Supplied records START

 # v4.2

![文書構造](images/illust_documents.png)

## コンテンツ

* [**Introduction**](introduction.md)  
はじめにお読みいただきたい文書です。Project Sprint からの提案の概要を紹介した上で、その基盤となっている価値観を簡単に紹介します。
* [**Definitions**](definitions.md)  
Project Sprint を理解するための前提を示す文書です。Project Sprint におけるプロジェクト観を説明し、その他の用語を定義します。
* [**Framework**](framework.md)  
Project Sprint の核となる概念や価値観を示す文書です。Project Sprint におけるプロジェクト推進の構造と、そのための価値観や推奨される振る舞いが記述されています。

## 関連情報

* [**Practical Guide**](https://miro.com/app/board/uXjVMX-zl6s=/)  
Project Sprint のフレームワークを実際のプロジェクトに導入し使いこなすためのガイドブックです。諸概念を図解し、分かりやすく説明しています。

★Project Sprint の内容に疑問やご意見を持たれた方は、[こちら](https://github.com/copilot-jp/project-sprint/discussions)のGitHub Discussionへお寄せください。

Supplied records END

#### The task
Your answer should consist of each line above in which "https" appears.

#### Result of the task
* [**Practical Guide**](https://miro.com/app/board/uXjVMX-zl6s=/)  
★Project Sprint の内容に疑問やご意見を持たれた方は、[こちら](https://github.com/copilot-jp/project-sprint/discussions)のGitHub Discussionへお寄せください。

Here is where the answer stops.